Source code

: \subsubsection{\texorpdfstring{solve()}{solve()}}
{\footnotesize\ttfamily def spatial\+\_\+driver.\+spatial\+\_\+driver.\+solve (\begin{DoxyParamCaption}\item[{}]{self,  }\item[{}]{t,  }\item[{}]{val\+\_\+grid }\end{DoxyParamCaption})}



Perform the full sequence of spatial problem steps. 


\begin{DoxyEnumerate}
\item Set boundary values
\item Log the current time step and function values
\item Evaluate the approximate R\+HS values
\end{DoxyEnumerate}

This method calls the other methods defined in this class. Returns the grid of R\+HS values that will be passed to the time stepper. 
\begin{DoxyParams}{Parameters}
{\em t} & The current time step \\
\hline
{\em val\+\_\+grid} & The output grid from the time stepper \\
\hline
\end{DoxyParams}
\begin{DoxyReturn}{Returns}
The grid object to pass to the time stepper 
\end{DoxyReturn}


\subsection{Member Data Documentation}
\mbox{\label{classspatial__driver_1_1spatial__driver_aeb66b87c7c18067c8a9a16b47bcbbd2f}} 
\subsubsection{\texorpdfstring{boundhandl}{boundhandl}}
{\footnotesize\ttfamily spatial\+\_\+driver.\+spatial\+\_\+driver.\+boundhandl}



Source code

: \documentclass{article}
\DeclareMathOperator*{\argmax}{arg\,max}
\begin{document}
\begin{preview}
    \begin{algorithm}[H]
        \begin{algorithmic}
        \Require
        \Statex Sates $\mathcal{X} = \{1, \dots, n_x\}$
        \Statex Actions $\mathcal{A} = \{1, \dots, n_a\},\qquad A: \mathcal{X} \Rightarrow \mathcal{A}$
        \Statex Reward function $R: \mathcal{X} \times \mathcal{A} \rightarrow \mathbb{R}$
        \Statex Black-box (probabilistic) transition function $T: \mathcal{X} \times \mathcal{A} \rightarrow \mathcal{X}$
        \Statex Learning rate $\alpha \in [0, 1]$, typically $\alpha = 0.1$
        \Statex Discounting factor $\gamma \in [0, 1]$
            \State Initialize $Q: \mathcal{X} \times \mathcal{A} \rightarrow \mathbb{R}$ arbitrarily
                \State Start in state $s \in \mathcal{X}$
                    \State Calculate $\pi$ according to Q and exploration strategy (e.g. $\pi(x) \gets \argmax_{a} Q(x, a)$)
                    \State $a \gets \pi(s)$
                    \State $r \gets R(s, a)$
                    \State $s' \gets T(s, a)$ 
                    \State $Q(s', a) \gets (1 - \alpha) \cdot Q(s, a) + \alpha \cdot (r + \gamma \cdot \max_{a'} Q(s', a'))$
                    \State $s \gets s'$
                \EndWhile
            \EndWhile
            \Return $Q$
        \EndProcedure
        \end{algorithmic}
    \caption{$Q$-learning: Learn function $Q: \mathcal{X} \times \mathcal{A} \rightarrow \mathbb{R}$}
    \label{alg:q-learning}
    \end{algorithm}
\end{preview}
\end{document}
-- -- --
▸ TASK STATEMENT: The lines to copy are those in the records above containing the word "stepper".

▸ EXERCISE SOLUTION:
This method calls the other methods defined in this class. Returns the grid of R\+HS values that will be passed to the time stepper. 
{\em val\+\_\+grid} & The output grid from the time stepper \\
The grid object to pass to the time stepper 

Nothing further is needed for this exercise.